En mayo, por otra parte, durante una importante sesión fotográfica que duró una semana, un fotógrafo de fama mundial fue expulsado de su hotel por discutir con el director. Había llevado a su habitación a cinco prostitutas a la vez y eso había incomodado a otros clientes. Fiona no tuvo más remedio, a pesar de sus reparos, de llevarlo a casa e instalarlo en la habitación de invitados; lo cual conllevó que todas las perchas con ruedas fuesen a parar al salón. El caos se había apoderado definitivamente de la casa cuando John llegó de su oficina y se topó con el fotógrafo, dos prostitutas y el camello que le pasaba la cocaína practicando sexo en el salón. Fiona todavía estaba en la revista. John perdió los estribos, con toda razón, y los sacó a todos a la calle. Temblaba de rabia cuando llamó a Fiona a la redacción. Ella no le culpó por lo que acababa de hacer, también estaba enfadada, pero el fotógrafo era uno de los nombres más importantes de su profesión y no quería que se marchase, aunque él igualmente lo hizo al día siguiente, volando de vuelta a París. Fiona no tenía ni idea de cómo completar ahora el número de julio. Estaba sentada tras su escritorio, llorando a lágrima viva, cuando Adrian entró en su despacho y ella empezó a gritarle.

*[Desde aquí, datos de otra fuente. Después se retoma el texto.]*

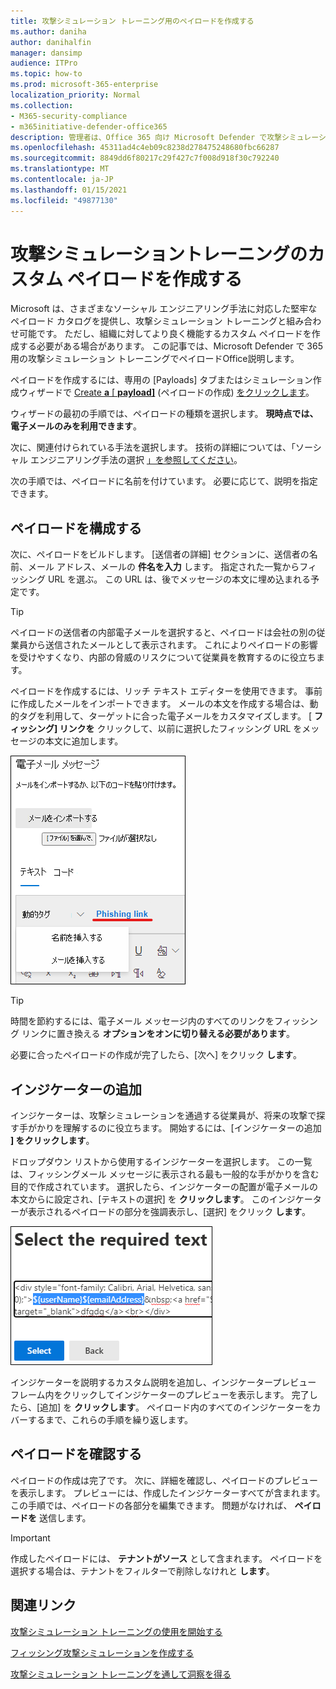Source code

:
 ```yaml
---
title: 攻撃シミュレーション トレーニング用のペイロードを作成する
ms.author: daniha
author: danihalfin
manager: dansimp
audience: ITPro
ms.topic: how-to
ms.prod: microsoft-365-enterprise
localization_priority: Normal
ms.collection:
- M365-security-compliance
- m365initiative-defender-office365
description: 管理者は、Office 365 向け Microsoft Defender で攻撃シミュレーション トレーニング用のカスタム ペイロードを作成する方法について説明します。
ms.openlocfilehash: 45311ad4c4eb09c8238d278475248680fbc66287
ms.sourcegitcommit: 8849dd6f80217c29f427c7f008d918f30c792240
ms.translationtype: MT
ms.contentlocale: ja-JP
ms.lasthandoff: 01/15/2021
ms.locfileid: "49877130"
---
```

# <a name="create-a-custom-payload-for-attack-simulation-training"></a>攻撃シミュレーショントレーニングのカスタム ペイロードを作成する

Microsoft は、さまざまなソーシャル エンジニアリング手法に対応した堅牢なペイロード カタログを提供し、攻撃シミュレーション トレーニングと組み合わせ可能です。 ただし、組織に対してより良く機能するカスタム ペイロードを作成する必要がある場合があります。 この記事では、Microsoft Defender で 365 用の攻撃シミュレーション トレーニングでペイロードOffice説明します。

ペイロードを作成するには、専用の [Payloads] タブまたはシミュレーション作成ウィザードで [Create **a** [ **payload]**](https://security.microsoft.com/attacksimulator?viewid=payload) (ペイロードの作成) [をクリックします](attack-simulation-training.md#selecting-a-payload)。

ウィザードの最初の手順では、ペイロードの種類を選択します。 **現時点では、電子メールのみを利用できます**。

次に、関連付けられている手法を選択します。 技術の詳細については、「ソーシャル エンジニアリング手法の選択 [」を参照してください](attack-simulation-training.md#selecting-a-social-engineering-technique)。

次の手順では、ペイロードに名前を付けています。 必要に応じて、説明を指定できます。

## <a name="configure-payload"></a>ペイロードを構成する

次に、ペイロードをビルドします。 [送信者の詳細] セクションに、送信者の名前、メール アドレス、メールの **件名を入力** します。 指定された一覧からフィッシング URL を選ぶ。 この URL は、後でメッセージの本文に埋め込まれる予定です。

> [!TIP]
> ペイロードの送信者の内部電子メールを選択すると、ペイロードは会社の別の従業員から送信されたメールとして表示されます。 これによりペイロードの影響を受けやすくなり、内部の脅威のリスクについて従業員を教育するのに役立ちます。

ペイロードを作成するには、リッチ テキスト エディターを使用できます。 事前に作成したメールをインポートできます。 メールの本文を作成する場合は、動的タグを利用して、ターゲットに合った電子メールをカスタマイズします。 [ **フィッシング] リンクを** クリックして、以前に選択したフィッシング URL をメッセージの本文に追加します。

![Microsoft Defender for Office 365 のペイロード作成で強調表示されたフィッシング リンクと動的タグ](../../media/attack-sim-preview-payload-email-body.png)

> [!TIP]
> 時間を節約するには、電子メール メッセージ内のすべてのリンクをフィッシング リンクに置き換える **オプションをオンに切り替える必要があります**。

必要に合ったペイロードの作成が完了したら、[次へ] をクリック **します**。

## <a name="adding-indicators"></a>インジケーターの追加

インジケーターは、攻撃シミュレーションを通過する従業員が、将来の攻撃で探す手がかりを理解するのに役立ちます。 開始するには、[インジケーターの追加 **] をクリックします**。

ドロップダウン リストから使用するインジケーターを選択します。 この一覧は、フィッシングメール メッセージに表示される最も一般的な手がかりを含む目的で作成されています。 選択したら、インジケーターの配置が電子メールの本文からに設定され、[テキストの選択] を **クリックします**。 このインジケーターが表示されるペイロードの部分を強調表示し、[選択] をクリック **します**。

![攻撃シミュレーション トレーニングのインジケーターに追加するメッセージ本文の強調表示されたテキスト](../../media/attack-sim-preview-select-text.png)

インジケーターを説明するカスタム説明を追加し、インジケータープレビュー フレーム内をクリックしてインジケーターのプレビューを表示します。 完了したら、[追加] を **クリックします**。 ペイロード内のすべてのインジケーターをカバーするまで、これらの手順を繰り返します。

## <a name="review-payload"></a>ペイロードを確認する

ペイロードの作成は完了です。 次に、詳細を確認し、ペイロードのプレビューを表示します。 プレビューには、作成したインジケーターすべてが含まれます。 この手順では、ペイロードの各部分を編集できます。 問題がなければ、 **ペイロードを** 送信します。

> [!IMPORTANT]
> 作成したペイロードには、 **テナントがソース** として含まれます。 ペイロードを選択する場合は、テナントをフィルターで削除しなけれと **します**。

## <a name="related-links"></a>関連リンク

[攻撃シミュレーション トレーニングの使用を開始する](attack-simulation-training-get-started.md)

[フィッシング攻撃シミュレーションを作成する](attack-simulation-training.md)

[攻撃シミュレーション トレーニングを通して洞察を得る](attack-simulation-training-insights.md)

– Si vuelves a decirme una vez más que me comprometa, te mato. Ese idiota de Pierre St. Martin montó una orgía en mi salón anoche y John le echó de casa. Ahora se ha marchado y ha destrozado por completo el maldito número de julio. Y hace tres semanas me emborraché a base de mezclar champán y unas pastillas francesas para el dolor de cabeza en una cena de trabajo que John montó en casa. Nos estamos volviendo locos. El retrato de su mujer cuelga de mi salón, sus hijas me odian y una de ellas me culpa por haber tenido que abortar. ¿Y qué demonios voy a hacer con el número de julio? Ese hijo de perra se ha largado y me ha dejado tirada después de que John lo echase a patadas, y que conste que no le culpo por ello. Se lo estaba montando con dos putas y su camello cuando John llegó de su oficina. Yo también me habría subido por las paredes. Y eso se añade a que todavía no me ha perdonado por lo de la borrachera. Tenía migraña. Y Jamal se puso mis Blahnik dorados de doce centímetros de tacón de la temporada pasada. -Toda una letanía de lamentos.